Synergetic use of Planet data and high-resolution aerial images for windthrow detection based on Deep Learning

Due to climate change the number of storms and, thus, forest damage has increased over recent years. The state of the art of damage detection is manual digitization based on aerial images and requires a great amount of work and time. There have been numerous attempts to automatize this process in the past such as change detection based on SAR and optical data or the comparison of Digital Surface Models (DSMs) to detect changes in the mean forest height.
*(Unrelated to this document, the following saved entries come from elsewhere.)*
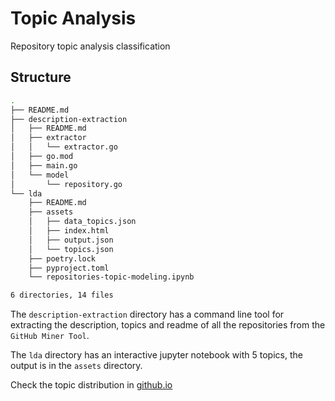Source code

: # Topic Analysis
Repository topic analysis classification

## Structure

```bash
.
├── README.md
├── description-extraction
│   ├── README.md
│   ├── extractor
│   │   └── extractor.go
│   ├── go.mod
│   ├── main.go
│   └── model
│       └── repository.go
└── lda
    ├── README.md
    ├── assets
    │   ├── data_topics.json
    │   ├── index.html
    │   ├── output.json
    │   └── topics.json
    ├── poetry.lock
    ├── pyproject.toml
    └── repositories-topic-modeling.ipynb

6 directories, 14 files
```

The `description-extraction` directory has a command line tool for extracting the description, topics and readme of all the repositories from the `GitHub Miner Tool`.

The `lda` directory has an interactive jupyter notebook with 5 topics, the output is in the `assets` directory.

Check the topic distribution in [github.io](https://julianbenitez99.github.io/)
By using Convolutional Neural Networks (CNNs) in conjunction with GIS we aim at completely streamlining the detection and mapping process.
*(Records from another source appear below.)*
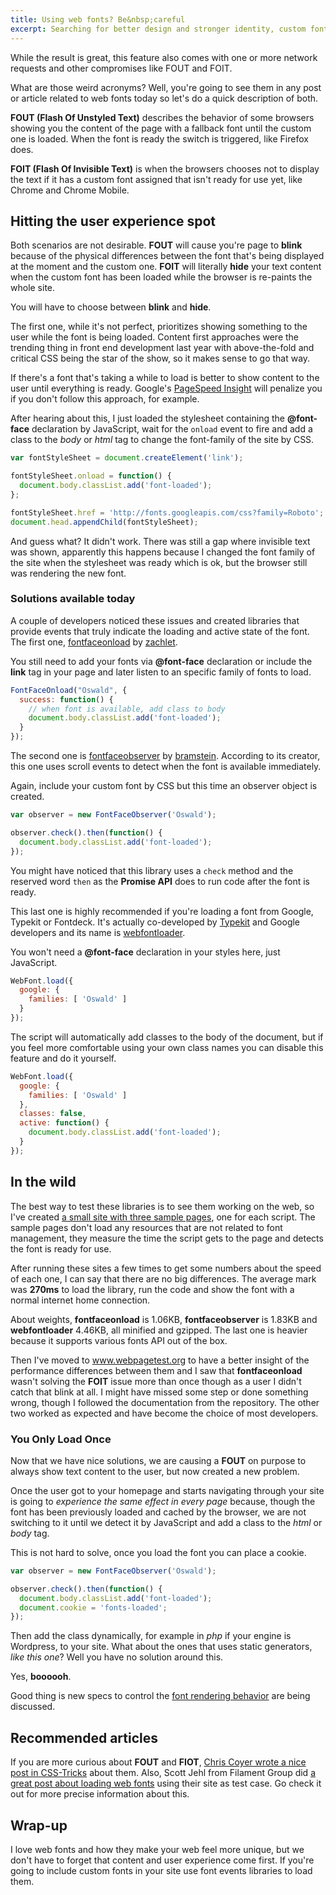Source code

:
 ```yaml
---
title: Using web fonts? Be&nbsp;careful
excerpt: Searching for better design and stronger identity, custom fonts have become something present in almost all modern sites.
---
```


While the result is great, this feature also comes with one or more network requests and other compromises like FOUT and FOIT.

What are those weird acronyms? Well, you're going to see them in any post or article related to web fonts today so let's do a quick description of both.

**FOUT (Flash Of Unstyled Text)** describes the behavior of some browsers showing you the content of the page with a fallback font until the custom one is loaded. When the font is ready the switch is triggered, like Firefox does.

**FOIT (Flash Of Invisible Text)** is when the browsers chooses not to display the text if it has a custom font assigned that isn't ready for use yet, like Chrome and Chrome Mobile.

## Hitting the user experience spot

Both scenarios are not desirable. **FOUT** will cause you're page to **blink** because of the physical differences between the font that's being displayed at the moment and the custom one. **FOIT** will literally **hide** your text content when the custom font has been loaded while the browser is re-paints the whole site.

You will have to choose between **blink** and **hide**.

The first one, while it's not perfect, prioritizes showing something to the user while the font is being loaded. Content first approaches were the trending thing in front end development last year with above-the-fold and critical CSS being the star of the show, so it makes sense to go that way.

If there's a font that's taking a while to load is better to show content to the user until everything is ready. Google's <a href="https://developers.google.com/speed/pagespeed/insights/" target="_blank">PageSpeed Insight</a> will penalize you if you don't follow this approach, for example.

After hearing about this, I just loaded the stylesheet containing the **@font-face** declaration by JavaScript, wait for the `onload` event to fire and add a class to the *body* or *html* tag to change the font-family of the site by CSS.

```js
var fontStyleSheet = document.createElement('link');

fontStyleSheet.onload = function() {
  document.body.classList.add('font-loaded');
};

fontStyleSheet.href = 'http://fonts.googleapis.com/css?family=Roboto';
document.head.appendChild(fontStyleSheet);
```

And guess what? It didn't work. There was still a gap where invisible text was shown, apparently this happens because I changed the font family of the site when the stylesheet was ready which is ok, but the browser still was rendering the new font.

### Solutions available today

A couple of developers noticed these issues and created libraries that provide events that truly indicate the loading and active state of the font. The first one, <a href="https://github.com/zachleat/fontfaceonload" target="_blank">fontfaceonload</a> by <a href="https://github.com/zachleat" target="_blank">zachlet</a>.

You still need to add your fonts via **@font-face** declaration or include the **link** tag in your page and later listen to an specific family of fonts to load.

```js
FontFaceOnload("Oswald", {
  success: function() {
    // when font is available, add class to body
    document.body.classList.add('font-loaded');
  }
});
```

The second one is <a href="https://github.com/bramstein/fontfaceobserver" target="_blank">fontfaceobserver</a> by <a href="https://github.com/bramstein">bramstein</a>. According to its creator, this one uses scroll events to detect when the font is available immediately.

Again, include your custom font by CSS but this time an observer object is created.

```js
var observer = new FontFaceObserver('Oswald');

observer.check().then(function() {
  document.body.classList.add('font-loaded');
});
```

You might have noticed that this library uses a `check` method and the reserved word `then` as the **Promise API** does to run code after the font is ready.

This last one is highly recommended if you're loading a font from Google, Typekit or Fontdeck. It's actually co-developed by <a href="https://github.com/typekit" target="_blank">Typekit</a> and Google developers and its name is <a href="https://github.com/typekit/webfontloader" target="_blank">webfontloader</a>.

You won't need a **@font-face** declaration in your styles here, just JavaScript.

```js
WebFont.load({
  google: {
    families: [ 'Oswald' ]
  }
});
```

The script will automatically add classes to the body of the document, but if you feel more comfortable using your own class names you can disable this feature and do it yourself.

```js
WebFont.load({
  google: {
    families: [ 'Oswald' ]
  },
  classes: false,
  active: function() {
    document.body.classList.add('font-loaded');
  }
});
```

## In the wild

The best way to test these libraries is to see them working on the web, so I've created <a href="https://jeremenichelli.github.io/web-font-samples" target="_blank">a small site with three sample pages</a>, one for each script. The sample pages don't load any resources that are not related to font management, they measure the time the script gets to the page and detects the font is ready for use.

After running these sites a few times to get some numbers about the speed of each one, I can say that there are no big differences. The average mark was **270ms** to load the library, run the code and show the font with a normal internet home connection.

About weights, **fontfaceonload** is 1.06KB, **fontfaceobserver** is 1.83KB and **webfontloader** 4.46KB, all minified and gzipped. The last one is heavier because it supports various fonts API out of the box.

Then I've moved to <a href="http://www.webpagetest.org/" target="_blank">www.webpagetest.org</a> to have a better insight of the performance differences between them and I saw that **fontfaceonload** wasn't solving the **FOIT** issue more than once though as a user I didn't catch that blink at all. I might have missed some step or done something wrong, though I followed the documentation from the repository. The other two worked as expected and have become the choice of most developers.

### You Only Load Once

Now that we have nice solutions, we are causing a **FOUT** on purpose to always show text content to the user, but now created a new problem.

Once the user got to your homepage and starts navigating through your site is going to *experience the same effect in every page* because, though the font has been previously loaded and cached by the browser, we are not switching to it until we detect it by JavaScript and add a class to the *html* or *body* tag.

This is not hard to solve, once you load the font you can place a cookie.

```js
var observer = new FontFaceObserver('Oswald');

observer.check().then(function() {
  document.body.classList.add('font-loaded');
  document.cookie = 'fonts-loaded';
});
```

Then add the class dynamically, for example in *php* if your engine is Wordpress, to your site. What about the ones that uses static generators, *like this one*? Well you have no solution around this.

Yes, **boooooh**.

Good thing is new specs to control the <a href="https://github.com/KenjiBaheux/css-font-rendering" target="_blank">font rendering behavior</a> are being discussed.

## Recommended articles

If you are more curious about **FOUT** and **FIOT**, <a href="https://css-tricks.com/fout-foit-foft/" target="_blank">Chris Coyer wrote a nice post in CSS-Tricks</a> about them. Also, Scott Jehl from Filament Group did <a href="https://www.filamentgroup.com/lab/font-events.html" target="_blank">a great post about loading web fonts</a> using their site as test case. Go check it out for more precise information about this.

## Wrap-up

I love web fonts and how they make your web feel more unique, but we don't have to forget that content and user experience come first. If you're going to include custom fonts in your site use font events libraries to load them.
We developed and tested different CNNs for rapid windthrow detection based on Planet data that is rapidly available after a storm event, and on airborne data to increase accuracy after this first assessment. The study area is in Bavaria (ca. 165 square km) and data was provided by the agency for forestry (LWF). A U-Net architecture was compared to other approaches using transfer learning (e.g. VGG32) to find the most performant architecture for the task on both datasets.  U-Net was originally developed for medical image segmentation and has proven to be very powerful for other classification tasks.

Preliminary results highlight the potential of Deep Learning algorithms to detect damaged areas with accuracies of over 91% on airborne data and 92% on Planet data. The proposed workflow with complete integration into ArcGIS is well-suited for rapid first assessments after a storm event that allows for better planning of the flight campaign, and first management tasks followed by detailed mapping in a second stage.